My hon. Friend the Member for Paisley and Renfrewshire, North is right to say that we can return to the matter if we choose to, and I have outlined all the options. Before deciding whether any of those options are appropriate, we need to consider the current situation more broadly and what is the most effective way to deal with it. That is where the Government are at present. My right hon. Friend the Chancellor of the Exchequer will be in a position to notify the House of his decisions in the normal series of events in the calendar.
I apologise to my hon. Friend the Member for Paisley and Renfrewshire, North for turning up after he had started the debate, and I congratulate him on securing it. I want to turn to the wider issues, which I understand my right hon. Friend may not be able to respond to directly. I do so as chairman of the all-party small business group, who tabled the early-day motion on this matter, of which I am sure she is aware. She will also be aware of the wider concerns provoked by the report earlier this year of the all-party small shops group and the concern in the retail industry about a level playing field for small businesses on the high street. The activity being undertaken further undermines that level playing field. Whether it is a matter of saving £85 million or £200 million, the Government—perhaps not the Treasury but the Government generally—have to be aware of the wider concern, shared by the vast majority of the population, that we need to sustain small businesses in our communities, not only for the music industry but more generally.
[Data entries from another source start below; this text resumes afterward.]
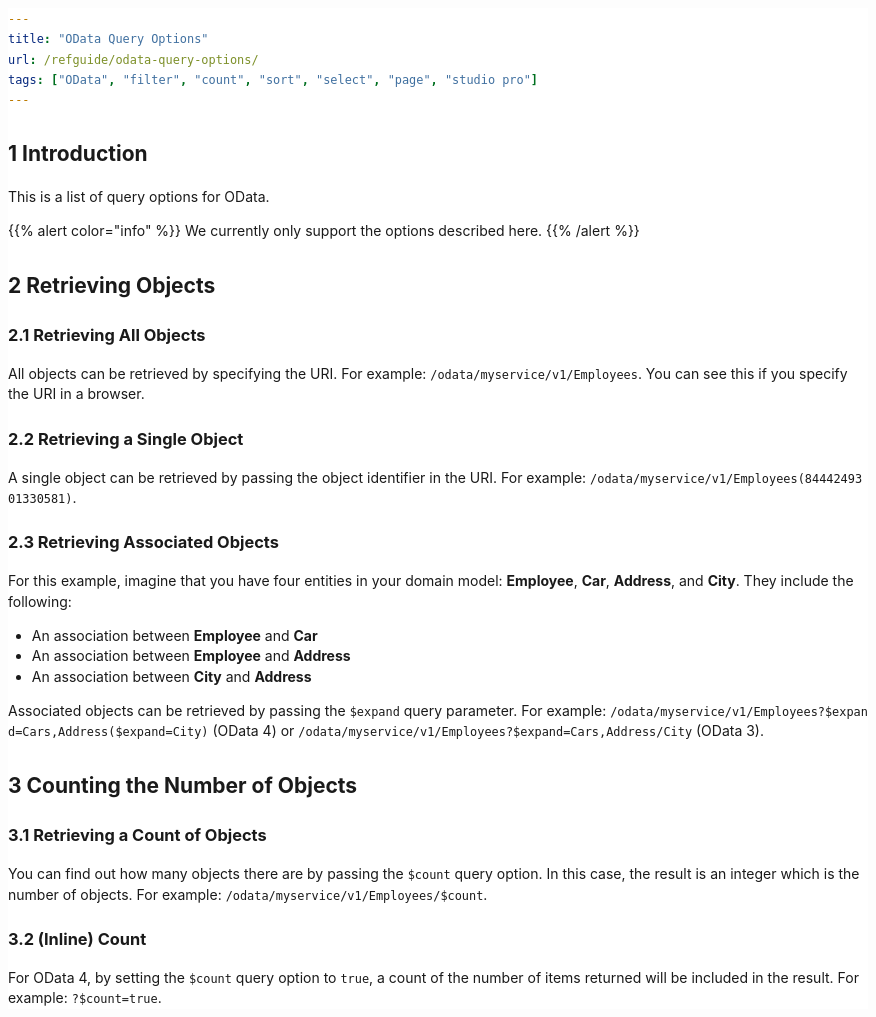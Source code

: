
 ```yaml
---
title: "OData Query Options"
url: /refguide/odata-query-options/
tags: ["OData", "filter", "count", "sort", "select", "page", "studio pro"]
---
```


## 1 Introduction

This is a list of query options for OData.

{{% alert color="info" %}}
We currently only support the options described here.
{{% /alert %}}

## 2 Retrieving Objects

### 2.1 Retrieving All Objects

All objects can be retrieved by specifying the URI. For example: `/odata/myservice/v1/Employees`. You can see this if you specify the URI in a browser.

### 2.2 Retrieving a Single Object

A single object can be retrieved by passing the object identifier in the URI. For example: `/odata/myservice/v1/Employees(8444249301330581)`.

### 2.3 Retrieving Associated Objects

For this example, imagine that you have four entities in your domain model: **Employee**, **Car**, **Address**, and **City**. They include the following:

* An association between **Employee** and **Car**
* An association between **Employee** and **Address**
* An association between **City** and **Address**

Associated objects can be retrieved by passing the `$expand` query parameter. For example: `/odata/myservice/v1/Employees?$expand=Cars,Address($expand=City)` (OData 4) or `/odata/myservice/v1/Employees?$expand=Cars,Address/City` (OData 3).

## 3 Counting the Number of Objects

### 3.1 Retrieving a Count of Objects

You can find out how many objects there are by passing the `$count` query option. In this case, the result is an integer which is the number of objects. For example: `/odata/myservice/v1/Employees/$count`.

### 3.2 (Inline) Count

For OData 4, by setting the `$count` query option to `true`, a count of the number of items returned will be included in the result. For example: `?$count=true`.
I do not disagree with many of the sentiments that my hon. Friend has expressed, but I do not make decisions as a Treasury Minister on the basis of only a section of the economy. As important as that section of the economy is, I need to make decisions,as I have been implored to do in the contributionshere this afternoon, in the round, on the basis of competitive issues. A number of things are relevant. Small businesses are vocal on a large number of issues, and rightly so. A particular one at the moment is what they see as burdens on small businesses, as a result of changing administrative practices when something else is being prevented.
My initial response to this issue was to prevent it in the first place, which involved requiring, by persuasion, Jersey and Guernsey to consider how they could take steps to deal with it, and they have produced proposals that may or may not be effective. At present, I am seeking more, which would give the outcome that my hon. Friend the Member for Paisley and Renfrewshire, North wants—the products could not come to the UK from the people who are going offshore at the moment, without requiring any greater or further administration. That is my preferred route. I have said to my hon. Friend this afternoon is that if that is not deliverable, other routes will be pursued and naturally I will keep him informed on that, given that he has been successful in securing this debate and has put a very powerful argument. I have made it clear that we could be talking about a change in the threshold, a specific derogation on certain goods, a general derogation or any combination thereof.
I hope that I have made it clear that if I was going to say no, I would have said it right at the beginning. I am saying that the debate is complex and there are important competition issues that need to be considered.
I am sorry; we are at the end of the debate. I will take this issue forward. I know that all hon. Members present take a keen interest in it and I will be happy to keep them informed, when I am able to, of the Government’s decisions on the matter.
Question put and agreed to.
Adjourned accordingly at one minute to Five o’clock.